高知にある、小さな駅「後免」は、どういうわけか有名である。きっと、読むと「ごめん!」になるからだろう。駅名がそのまま言葉になっている駅は他にいくらでもあるが
(Jリーグが始まったころ、東京都内でサッカー番組宣伝の車内広告に、「三鷹」「三田」なんてのがあったなあ)、「ごめん」みたいに、誰もがクスッと笑ってしまうのは、そう多くはない。
高知市内を駆け巡る路面電車・土佐電鉄(土電――地元の人は゛トデン"と呼んでいる。都電ではない。)の車体前面にある行き先方向幕には、わざわざひらがなで「ごめん」とある。また、JR高知駅の構内にあるキヨスクには、「ごめんせんべい」なる瓦せんべいが売っていたりする。鉄道を少しでもかじった人は、誰もが気にする「ごめん」駅。しかし、実際に訪れた人は少ないんじゃないか? と、切に思う。
「ごめん」駅は、JR土讃線にもある。駅らしさを優先すれば、こちらの駅を「百名駅」とすべきなんだろうが、土電の後免町駅を推したい。その理由をいくつか述べよう。
理由1:町の中心があるから
圧倒的に、町の中心が土電の駅である。言い換えれば、JR駅は町外れにある。人の流れを観察しても、わざわざ高知市内に出るのにJRを使う人もいない。だいいち、JR駅はバス停すらない。3分ほど歩いた先に行かねばならない。いくら旅行センターがあるといってもだめである。
 2000年8月/ETN |
理由2:なんだか知らんが記念碑が建っている
安芸線(この土電である。加えておくが、かつて土電は、さらに先の安芸まで伸びていたのである)の電化開業を祝った記念碑。そんなもん、どこにでもあるじゃないか、と思われるだろう。しかーし!その記念碑にある書名は、かの吉田茂であるのだ。

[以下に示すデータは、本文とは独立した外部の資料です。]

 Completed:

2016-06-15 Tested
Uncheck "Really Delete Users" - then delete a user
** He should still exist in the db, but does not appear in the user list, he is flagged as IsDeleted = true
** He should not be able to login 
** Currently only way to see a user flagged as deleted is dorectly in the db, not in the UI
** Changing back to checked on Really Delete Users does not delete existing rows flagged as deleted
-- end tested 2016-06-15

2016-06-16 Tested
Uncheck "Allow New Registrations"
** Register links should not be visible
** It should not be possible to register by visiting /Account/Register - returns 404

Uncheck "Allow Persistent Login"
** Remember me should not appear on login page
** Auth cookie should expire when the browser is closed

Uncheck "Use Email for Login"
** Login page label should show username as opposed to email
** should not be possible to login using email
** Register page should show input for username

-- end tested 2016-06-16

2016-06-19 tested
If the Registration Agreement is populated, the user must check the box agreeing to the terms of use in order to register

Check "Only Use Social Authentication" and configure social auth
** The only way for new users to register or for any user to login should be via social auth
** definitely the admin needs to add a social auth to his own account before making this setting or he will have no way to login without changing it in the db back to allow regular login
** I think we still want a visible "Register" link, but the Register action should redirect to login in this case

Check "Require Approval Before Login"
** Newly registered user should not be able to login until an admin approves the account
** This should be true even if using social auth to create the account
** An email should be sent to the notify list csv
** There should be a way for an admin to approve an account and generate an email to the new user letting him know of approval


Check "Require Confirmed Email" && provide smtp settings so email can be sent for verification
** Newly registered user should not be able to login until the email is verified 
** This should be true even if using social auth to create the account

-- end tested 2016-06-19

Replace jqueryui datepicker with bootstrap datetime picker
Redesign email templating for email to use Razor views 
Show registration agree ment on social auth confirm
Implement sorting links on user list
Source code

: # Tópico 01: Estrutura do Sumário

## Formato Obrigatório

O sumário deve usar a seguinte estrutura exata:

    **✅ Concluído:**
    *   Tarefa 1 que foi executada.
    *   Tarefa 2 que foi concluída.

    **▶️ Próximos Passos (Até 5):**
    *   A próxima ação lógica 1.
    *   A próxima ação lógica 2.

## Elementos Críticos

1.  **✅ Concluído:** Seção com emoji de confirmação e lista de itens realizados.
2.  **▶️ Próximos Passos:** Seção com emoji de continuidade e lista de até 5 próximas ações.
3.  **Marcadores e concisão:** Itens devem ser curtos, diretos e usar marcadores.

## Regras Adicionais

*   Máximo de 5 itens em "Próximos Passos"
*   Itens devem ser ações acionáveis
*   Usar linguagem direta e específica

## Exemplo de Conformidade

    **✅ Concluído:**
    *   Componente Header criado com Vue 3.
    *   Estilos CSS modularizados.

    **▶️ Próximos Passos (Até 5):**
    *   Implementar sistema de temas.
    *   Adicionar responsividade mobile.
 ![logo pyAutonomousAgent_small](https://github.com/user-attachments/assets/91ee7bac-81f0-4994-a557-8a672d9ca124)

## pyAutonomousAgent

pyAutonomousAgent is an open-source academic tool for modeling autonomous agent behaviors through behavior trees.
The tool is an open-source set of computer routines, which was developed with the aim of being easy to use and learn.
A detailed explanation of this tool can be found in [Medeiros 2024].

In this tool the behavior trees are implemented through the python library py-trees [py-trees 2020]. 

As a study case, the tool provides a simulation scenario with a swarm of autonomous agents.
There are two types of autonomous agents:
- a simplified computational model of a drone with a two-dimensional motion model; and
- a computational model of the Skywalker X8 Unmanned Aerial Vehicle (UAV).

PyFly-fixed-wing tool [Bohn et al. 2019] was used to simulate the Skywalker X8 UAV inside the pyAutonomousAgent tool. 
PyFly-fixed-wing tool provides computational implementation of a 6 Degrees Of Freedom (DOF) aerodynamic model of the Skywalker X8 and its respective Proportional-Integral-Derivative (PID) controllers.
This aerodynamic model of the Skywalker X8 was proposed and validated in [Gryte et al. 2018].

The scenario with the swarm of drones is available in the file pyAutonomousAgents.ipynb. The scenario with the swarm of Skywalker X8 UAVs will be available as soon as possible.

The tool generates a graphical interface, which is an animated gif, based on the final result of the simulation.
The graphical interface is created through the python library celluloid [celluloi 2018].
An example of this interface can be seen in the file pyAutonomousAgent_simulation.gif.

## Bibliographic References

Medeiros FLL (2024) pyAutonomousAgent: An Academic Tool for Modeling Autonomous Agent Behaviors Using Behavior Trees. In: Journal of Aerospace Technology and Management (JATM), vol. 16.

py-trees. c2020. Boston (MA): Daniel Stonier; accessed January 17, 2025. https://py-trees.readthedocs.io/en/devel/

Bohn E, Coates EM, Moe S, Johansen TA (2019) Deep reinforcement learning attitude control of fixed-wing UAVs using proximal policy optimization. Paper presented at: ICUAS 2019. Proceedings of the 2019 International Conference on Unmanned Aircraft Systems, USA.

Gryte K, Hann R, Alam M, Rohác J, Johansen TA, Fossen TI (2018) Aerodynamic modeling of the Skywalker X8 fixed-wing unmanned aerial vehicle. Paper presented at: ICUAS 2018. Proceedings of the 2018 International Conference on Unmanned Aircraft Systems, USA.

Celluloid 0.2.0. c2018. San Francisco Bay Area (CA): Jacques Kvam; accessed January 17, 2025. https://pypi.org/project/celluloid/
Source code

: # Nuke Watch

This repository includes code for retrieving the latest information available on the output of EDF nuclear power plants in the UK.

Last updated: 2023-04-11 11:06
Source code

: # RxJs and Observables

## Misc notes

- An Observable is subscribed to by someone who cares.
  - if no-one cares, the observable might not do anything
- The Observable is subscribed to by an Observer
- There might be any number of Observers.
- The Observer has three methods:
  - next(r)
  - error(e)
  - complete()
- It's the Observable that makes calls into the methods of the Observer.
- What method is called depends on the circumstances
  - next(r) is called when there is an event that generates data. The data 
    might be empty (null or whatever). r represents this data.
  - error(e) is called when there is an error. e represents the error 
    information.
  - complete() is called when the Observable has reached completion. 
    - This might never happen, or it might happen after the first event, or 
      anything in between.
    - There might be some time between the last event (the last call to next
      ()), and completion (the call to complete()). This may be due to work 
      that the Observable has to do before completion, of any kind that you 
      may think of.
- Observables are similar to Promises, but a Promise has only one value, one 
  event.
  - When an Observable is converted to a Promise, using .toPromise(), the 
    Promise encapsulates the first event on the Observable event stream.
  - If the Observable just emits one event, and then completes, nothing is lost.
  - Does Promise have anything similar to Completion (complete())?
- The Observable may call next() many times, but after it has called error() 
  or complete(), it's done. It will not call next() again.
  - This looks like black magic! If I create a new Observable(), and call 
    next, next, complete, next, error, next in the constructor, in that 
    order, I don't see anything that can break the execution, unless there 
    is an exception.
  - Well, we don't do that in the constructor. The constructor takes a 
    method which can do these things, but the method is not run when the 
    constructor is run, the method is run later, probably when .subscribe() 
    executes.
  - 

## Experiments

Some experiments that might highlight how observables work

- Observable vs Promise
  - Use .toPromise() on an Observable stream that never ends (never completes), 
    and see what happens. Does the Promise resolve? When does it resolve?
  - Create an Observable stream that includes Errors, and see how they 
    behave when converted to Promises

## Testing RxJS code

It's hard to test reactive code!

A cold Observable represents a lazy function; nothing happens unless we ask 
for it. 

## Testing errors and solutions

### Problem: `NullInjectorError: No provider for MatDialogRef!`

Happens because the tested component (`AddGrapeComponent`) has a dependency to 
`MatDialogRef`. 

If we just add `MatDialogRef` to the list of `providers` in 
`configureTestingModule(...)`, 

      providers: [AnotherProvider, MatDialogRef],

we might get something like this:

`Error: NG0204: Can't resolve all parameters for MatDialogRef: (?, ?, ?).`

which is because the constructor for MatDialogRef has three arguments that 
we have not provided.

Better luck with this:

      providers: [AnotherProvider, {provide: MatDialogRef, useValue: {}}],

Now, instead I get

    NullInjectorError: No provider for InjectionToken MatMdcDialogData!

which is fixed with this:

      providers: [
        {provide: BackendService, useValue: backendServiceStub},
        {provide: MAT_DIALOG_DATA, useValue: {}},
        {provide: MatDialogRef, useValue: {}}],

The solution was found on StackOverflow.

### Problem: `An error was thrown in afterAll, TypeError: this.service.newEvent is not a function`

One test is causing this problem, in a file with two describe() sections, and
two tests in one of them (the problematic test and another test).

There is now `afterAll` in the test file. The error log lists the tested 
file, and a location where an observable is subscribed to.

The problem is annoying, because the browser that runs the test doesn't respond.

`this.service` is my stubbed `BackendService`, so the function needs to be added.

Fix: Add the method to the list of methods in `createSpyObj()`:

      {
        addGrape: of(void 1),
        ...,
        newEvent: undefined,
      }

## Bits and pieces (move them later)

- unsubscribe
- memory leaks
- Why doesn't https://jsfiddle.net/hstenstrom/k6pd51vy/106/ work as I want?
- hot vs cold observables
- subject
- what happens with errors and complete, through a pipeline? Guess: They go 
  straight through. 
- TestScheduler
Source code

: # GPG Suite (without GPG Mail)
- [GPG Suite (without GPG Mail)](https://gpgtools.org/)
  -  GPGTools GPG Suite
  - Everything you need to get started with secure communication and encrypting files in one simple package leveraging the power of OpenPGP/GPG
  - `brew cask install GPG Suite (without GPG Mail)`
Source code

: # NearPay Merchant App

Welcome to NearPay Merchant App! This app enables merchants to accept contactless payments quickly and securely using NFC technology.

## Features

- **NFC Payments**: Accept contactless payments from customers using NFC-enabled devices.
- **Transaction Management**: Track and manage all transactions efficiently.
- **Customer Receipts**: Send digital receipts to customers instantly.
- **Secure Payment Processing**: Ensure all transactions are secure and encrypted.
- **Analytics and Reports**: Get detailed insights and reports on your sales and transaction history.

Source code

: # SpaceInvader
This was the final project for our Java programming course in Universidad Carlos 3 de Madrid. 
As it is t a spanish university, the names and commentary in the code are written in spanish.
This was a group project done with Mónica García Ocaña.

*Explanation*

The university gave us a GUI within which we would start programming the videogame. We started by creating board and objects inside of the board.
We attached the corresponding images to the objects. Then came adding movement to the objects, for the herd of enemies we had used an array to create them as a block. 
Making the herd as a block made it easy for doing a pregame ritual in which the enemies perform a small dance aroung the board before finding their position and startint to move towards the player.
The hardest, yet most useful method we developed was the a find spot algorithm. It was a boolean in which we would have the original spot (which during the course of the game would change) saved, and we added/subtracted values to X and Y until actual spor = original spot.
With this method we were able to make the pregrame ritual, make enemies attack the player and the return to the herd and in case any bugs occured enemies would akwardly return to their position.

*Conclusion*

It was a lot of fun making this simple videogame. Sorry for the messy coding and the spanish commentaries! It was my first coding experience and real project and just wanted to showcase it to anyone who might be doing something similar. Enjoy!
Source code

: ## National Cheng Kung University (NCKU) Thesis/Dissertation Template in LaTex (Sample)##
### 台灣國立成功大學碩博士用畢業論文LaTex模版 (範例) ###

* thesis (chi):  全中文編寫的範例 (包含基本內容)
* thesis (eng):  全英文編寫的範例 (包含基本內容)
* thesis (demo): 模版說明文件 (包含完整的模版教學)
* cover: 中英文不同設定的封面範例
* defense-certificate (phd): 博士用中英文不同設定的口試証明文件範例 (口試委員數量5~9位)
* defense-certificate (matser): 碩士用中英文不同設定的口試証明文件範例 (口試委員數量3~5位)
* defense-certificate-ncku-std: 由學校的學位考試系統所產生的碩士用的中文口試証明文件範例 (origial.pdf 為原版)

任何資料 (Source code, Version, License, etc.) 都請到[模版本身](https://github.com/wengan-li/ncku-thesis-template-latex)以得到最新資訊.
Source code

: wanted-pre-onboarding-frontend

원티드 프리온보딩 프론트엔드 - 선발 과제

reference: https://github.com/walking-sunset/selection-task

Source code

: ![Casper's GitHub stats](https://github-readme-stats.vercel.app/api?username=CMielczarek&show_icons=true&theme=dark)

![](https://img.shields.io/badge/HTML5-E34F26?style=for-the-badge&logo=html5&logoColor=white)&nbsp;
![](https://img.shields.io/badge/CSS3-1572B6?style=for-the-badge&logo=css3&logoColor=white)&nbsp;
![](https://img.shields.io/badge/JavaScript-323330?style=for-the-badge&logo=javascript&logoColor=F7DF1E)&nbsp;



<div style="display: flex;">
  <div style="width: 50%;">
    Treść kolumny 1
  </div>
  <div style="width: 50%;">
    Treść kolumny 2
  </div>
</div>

言葉だけではなんだか分からないだろうから、写真を載せておきます。石碑の一番下にあるのがその署名である。
こんな大プロジェクトにもかかわらず、その駅周辺の様子はあまりに寂しいし、この記念碑ですら工事現場の足場に隠されて目立たないのは哀しい。はるばる遠方からの旅行者が、こうしてインターネットで公開するのも、こうしたものは、ある意味で文化財なんだから、やっぱり大切にしてほしい、という思いからなのである。
理由3:ほか弁がある
そして、最大の理由は「ほか弁」の存在である! 「ほか弁」とは、庶民のお昼の味方「ほっかほか亭」という全国弁当チェーン店なんであるが、これはポイント高い。
なぜ? それは、この駅に来る人々が、単に電車に乗るためにだけでなく、お腹を満たそうという実に憂慮すべき要求に、充分に応えている、なによりの証明である。
日本中、駅は数多くあれど、駅弁を除いて弁当屋が幅を利かしている駅に、悪い駅はない。